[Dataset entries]
++++

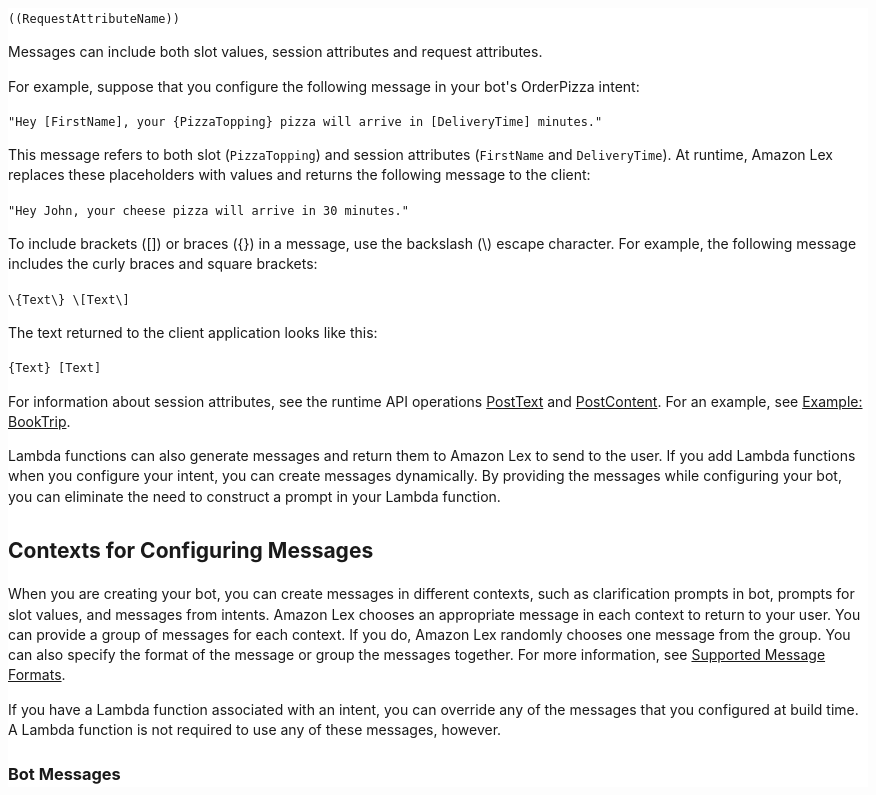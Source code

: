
 ```
((RequestAttributeName)) 
```

Messages can include both slot values, session attributes and request attributes\. 

For example, suppose that you configure the following message in your bot's OrderPizza intent:

```
"Hey [FirstName], your {PizzaTopping} pizza will arrive in [DeliveryTime] minutes." 
```

This message refers to both slot \(`PizzaTopping`\) and session attributes \(`FirstName` and `DeliveryTime`\)\. At runtime, Amazon Lex replaces these placeholders with values and returns the following message to the client:

```
"Hey John, your cheese pizza will arrive in 30 minutes." 
```

To include brackets \(\[\]\) or braces \(\{\}\) in a message, use the backslash \(\\\) escape character\. For example, the following message includes the curly braces and square brackets: 

```
\{Text\} \[Text\]
```

The text returned to the client application looks like this:

```
{Text} [Text]
```

For information about session attributes, see the runtime API operations [PostText](API_runtime_PostText.md) and [PostContent](API_runtime_PostContent.md)\. For an example, see [Example: BookTrip](ex-book-trip.md)\. 

Lambda functions can also generate messages and return them to Amazon Lex to send to the user\. If you add Lambda functions when you configure your intent, you can create messages dynamically\. By providing the messages while configuring your bot, you can eliminate the need to construct a prompt in your Lambda function\.

## Contexts for Configuring Messages<a name="msg-prompts-context-for-msgs"></a>

When you are creating your bot, you can create messages in different contexts, such as clarification prompts in bot, prompts for slot values, and messages from intents\. Amazon Lex chooses an appropriate message in each context to return to your user\. You can provide a group of messages for each context\. If you do, Amazon Lex randomly chooses one message from the group\. You can also specify the format of the message or group the messages together\. For more information, see [Supported Message Formats](#msg-prompts-formats)\.

If you have a Lambda function associated with an intent, you can override any of the messages that you configured at build time\. A Lambda function is not required to use any of these messages, however\.

### Bot Messages<a name="msg-prompts-bot"></a>
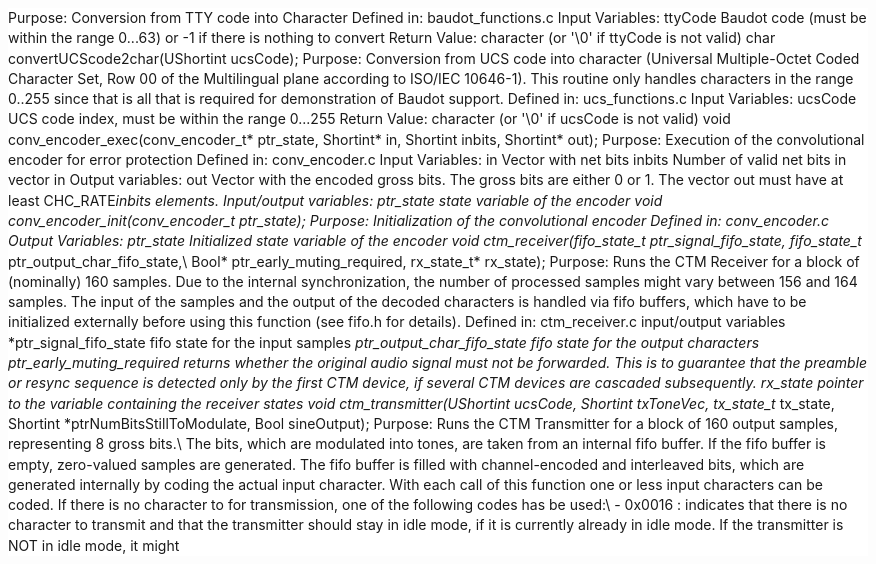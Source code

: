 Purpose: Conversion from TTY code into Character
Defined in: baudot_functions.c
Input Variables:
ttyCode Baudot code (must be within the range 0...63) or -1 if there is
nothing to convert
Return Value:
character (or \'\0\' if ttyCode is not valid)
char convertUCScode2char(UShortint ucsCode);
Purpose: Conversion from UCS code into character (Universal Multiple-Octet
Coded Character Set, Row 00 of the Multilingual plane according to ISO/IEC
10646-1). This routine only handles characters in the range 0..255 since that
is all that is required for demonstration of Baudot support.
Defined in: ucs_functions.c
Input Variables:
ucsCode UCS code index, must be within the range 0...255
Return Value: character (or \'\0\' if ucsCode is not valid)
void conv_encoder_exec(conv_encoder_t* ptr_state, Shortint* in,
Shortint inbits, Shortint* out);
Purpose: Execution of the convolutional encoder for error protection
Defined in: conv_encoder.c
Input Variables:
in Vector with net bits
inbits Number of valid net bits in vector in
Output variables:
out Vector with the encoded gross bits. The gross bits are either 0 or 1\. The
vector out must have at least CHC_RATE*inbits elements.
Input/output variables:
*ptr_state state variable of the encoder
void conv_encoder_init(conv_encoder_t* ptr_state);
Purpose: Initialization of the convolutional encoder
Defined in: conv_encoder.c
Output Variables:
*ptr_state Initialized state variable of the encoder
void ctm_receiver(fifo_state_t* ptr_signal_fifo_state,
fifo_state_t* ptr_output_char_fifo_state,\ Bool* ptr_early_muting_required,
rx_state_t* rx_state);
Purpose: Runs the CTM Receiver for a block of (nominally) 160 samples. Due to
the internal synchronization, the number of processed samples might vary
between 156 and 164 samples. The input of the samples and the output of the
decoded characters is handled via fifo buffers, which have to be initialized
externally before using this function (see fifo.h for details).
Defined in: ctm_receiver.c
input/output variables
*ptr_signal_fifo_state fifo state for the input samples
*ptr_output_char_fifo_state fifo state for the output characters
*ptr_early_muting_required returns whether the original audio signal must not be forwarded. This is to guarantee that the preamble or resync sequence is detected only by the first CTM device, if several CTM devices are cascaded subsequently.
rx_state pointer to the variable containing the receiver states
void ctm_transmitter(UShortint ucsCode,
Shortint* txToneVec,
tx_state_t* tx_state,
Shortint *ptrNumBitsStillToModulate,
Bool sineOutput);
Purpose: Runs the CTM Transmitter for a block of 160 output samples,
representing 8 gross bits.\ The bits, which are modulated into tones, are
taken from an internal fifo buffer. If the fifo buffer is empty, zero-valued
samples are generated. The fifo buffer is filled with channel-encoded and
interleaved bits, which are generated internally by coding the actual input
character. With each call of this function one or less input characters can be
coded. If there is no character to for transmission, one of the following
codes has be used:\ \- 0x0016 \: indicates that there is no character to
transmit and that the transmitter should stay in idle mode, if it is currently
already in idle mode. If the transmitter is NOT in idle mode, it might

++++

- _Problem requirements_
As listed above, the lines from the line with "vector out must" to the line with "Purpose: Runs the CTM Receiver" are to be echoed exactly, with both ends included and nothing added.

- _Response area_
vector out must have at least CHC_RATE*inbits elements.
Input/output variables:
*ptr_state state variable of the encoder
void conv_encoder_init(conv_encoder_t* ptr_state);
Purpose: Initialization of the convolutional encoder
Defined in: conv_encoder.c
Output Variables:
*ptr_state Initialized state variable of the encoder
void ctm_receiver(fifo_state_t* ptr_signal_fifo_state,
fifo_state_t* ptr_output_char_fifo_state,\ Bool* ptr_early_muting_required,
rx_state_t* rx_state);
Purpose: Runs the CTM Receiver for a block of (nominally) 160 samples. Due to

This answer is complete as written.